Give back every record below precisely as written.

─── THE DATA ───

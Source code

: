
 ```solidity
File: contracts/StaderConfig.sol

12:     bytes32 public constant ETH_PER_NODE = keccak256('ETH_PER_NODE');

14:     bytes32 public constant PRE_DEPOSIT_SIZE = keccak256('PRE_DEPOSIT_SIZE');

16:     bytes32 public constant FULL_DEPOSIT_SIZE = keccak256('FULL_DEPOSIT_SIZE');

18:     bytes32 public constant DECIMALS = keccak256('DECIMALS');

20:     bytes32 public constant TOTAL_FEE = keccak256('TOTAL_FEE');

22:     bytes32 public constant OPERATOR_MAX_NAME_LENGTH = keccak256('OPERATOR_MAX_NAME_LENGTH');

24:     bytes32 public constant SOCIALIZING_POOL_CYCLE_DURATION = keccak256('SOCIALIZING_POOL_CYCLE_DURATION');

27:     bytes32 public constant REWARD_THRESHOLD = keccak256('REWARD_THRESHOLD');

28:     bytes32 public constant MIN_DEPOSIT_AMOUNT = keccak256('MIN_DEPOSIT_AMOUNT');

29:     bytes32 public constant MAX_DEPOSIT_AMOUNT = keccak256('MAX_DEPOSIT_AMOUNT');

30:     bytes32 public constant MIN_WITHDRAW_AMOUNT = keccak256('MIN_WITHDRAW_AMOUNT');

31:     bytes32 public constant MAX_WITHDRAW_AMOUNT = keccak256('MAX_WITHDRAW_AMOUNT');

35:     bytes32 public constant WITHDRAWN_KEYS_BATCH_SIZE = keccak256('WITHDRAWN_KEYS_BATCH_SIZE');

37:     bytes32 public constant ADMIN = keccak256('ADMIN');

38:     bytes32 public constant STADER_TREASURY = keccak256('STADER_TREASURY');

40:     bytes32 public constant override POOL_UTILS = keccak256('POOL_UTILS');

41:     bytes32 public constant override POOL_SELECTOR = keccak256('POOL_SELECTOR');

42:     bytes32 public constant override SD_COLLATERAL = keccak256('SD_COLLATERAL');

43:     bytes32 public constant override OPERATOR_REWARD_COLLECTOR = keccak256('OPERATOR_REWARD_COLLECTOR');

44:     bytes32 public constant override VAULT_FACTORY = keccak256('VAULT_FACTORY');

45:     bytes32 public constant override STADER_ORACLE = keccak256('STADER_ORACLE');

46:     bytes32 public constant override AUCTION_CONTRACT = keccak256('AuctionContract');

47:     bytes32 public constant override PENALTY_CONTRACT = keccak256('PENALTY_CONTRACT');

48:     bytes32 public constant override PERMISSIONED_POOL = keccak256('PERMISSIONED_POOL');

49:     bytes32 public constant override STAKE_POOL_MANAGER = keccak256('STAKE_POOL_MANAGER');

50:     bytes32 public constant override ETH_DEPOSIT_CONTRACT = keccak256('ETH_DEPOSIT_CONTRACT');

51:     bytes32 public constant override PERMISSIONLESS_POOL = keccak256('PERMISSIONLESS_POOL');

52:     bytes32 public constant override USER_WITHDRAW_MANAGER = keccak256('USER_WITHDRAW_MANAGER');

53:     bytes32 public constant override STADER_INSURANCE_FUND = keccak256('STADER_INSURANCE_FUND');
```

───

**ANSWER SECTION**
Source code

:
 ```solidity
File: contracts/StaderConfig.sol

12:     bytes32 public constant ETH_PER_NODE = keccak256('ETH_PER_NODE');

14:     bytes32 public constant PRE_DEPOSIT_SIZE = keccak256('PRE_DEPOSIT_SIZE');

16:     bytes32 public constant FULL_DEPOSIT_SIZE = keccak256('FULL_DEPOSIT_SIZE');

18:     bytes32 public constant DECIMALS = keccak256('DECIMALS');

20:     bytes32 public constant TOTAL_FEE = keccak256('TOTAL_FEE');

22:     bytes32 public constant OPERATOR_MAX_NAME_LENGTH = keccak256('OPERATOR_MAX_NAME_LENGTH');

24:     bytes32 public constant SOCIALIZING_POOL_CYCLE_DURATION = keccak256('SOCIALIZING_POOL_CYCLE_DURATION');

27:     bytes32 public constant REWARD_THRESHOLD = keccak256('REWARD_THRESHOLD');

28:     bytes32 public constant MIN_DEPOSIT_AMOUNT = keccak256('MIN_DEPOSIT_AMOUNT');

29:     bytes32 public constant MAX_DEPOSIT_AMOUNT = keccak256('MAX_DEPOSIT_AMOUNT');

30:     bytes32 public constant MIN_WITHDRAW_AMOUNT = keccak256('MIN_WITHDRAW_AMOUNT');

31:     bytes32 public constant MAX_WITHDRAW_AMOUNT = keccak256('MAX_WITHDRAW_AMOUNT');

35:     bytes32 public constant WITHDRAWN_KEYS_BATCH_SIZE = keccak256('WITHDRAWN_KEYS_BATCH_SIZE');

37:     bytes32 public constant ADMIN = keccak256('ADMIN');

38:     bytes32 public constant STADER_TREASURY = keccak256('STADER_TREASURY');

40:     bytes32 public constant override POOL_UTILS = keccak256('POOL_UTILS');

41:     bytes32 public constant override POOL_SELECTOR = keccak256('POOL_SELECTOR');

42:     bytes32 public constant override SD_COLLATERAL = keccak256('SD_COLLATERAL');

43:     bytes32 public constant override OPERATOR_REWARD_COLLECTOR = keccak256('OPERATOR_REWARD_COLLECTOR');

44:     bytes32 public constant override VAULT_FACTORY = keccak256('VAULT_FACTORY');

45:     bytes32 public constant override STADER_ORACLE = keccak256('STADER_ORACLE');

46:     bytes32 public constant override AUCTION_CONTRACT = keccak256('AuctionContract');

47:     bytes32 public constant override PENALTY_CONTRACT = keccak256('PENALTY_CONTRACT');

48:     bytes32 public constant override PERMISSIONED_POOL = keccak256('PERMISSIONED_POOL');

49:     bytes32 public constant override STAKE_POOL_MANAGER = keccak256('STAKE_POOL_MANAGER');

50:     bytes32 public constant override ETH_DEPOSIT_CONTRACT = keccak256('ETH_DEPOSIT_CONTRACT');

51:     bytes32 public constant override PERMISSIONLESS_POOL = keccak256('PERMISSIONLESS_POOL');

52:     bytes32 public constant override USER_WITHDRAW_MANAGER = keccak256('USER_WITHDRAW_MANAGER');

53:     bytes32 public constant override STADER_INSURANCE_FUND = keccak256('STADER_INSURANCE_FUND');
```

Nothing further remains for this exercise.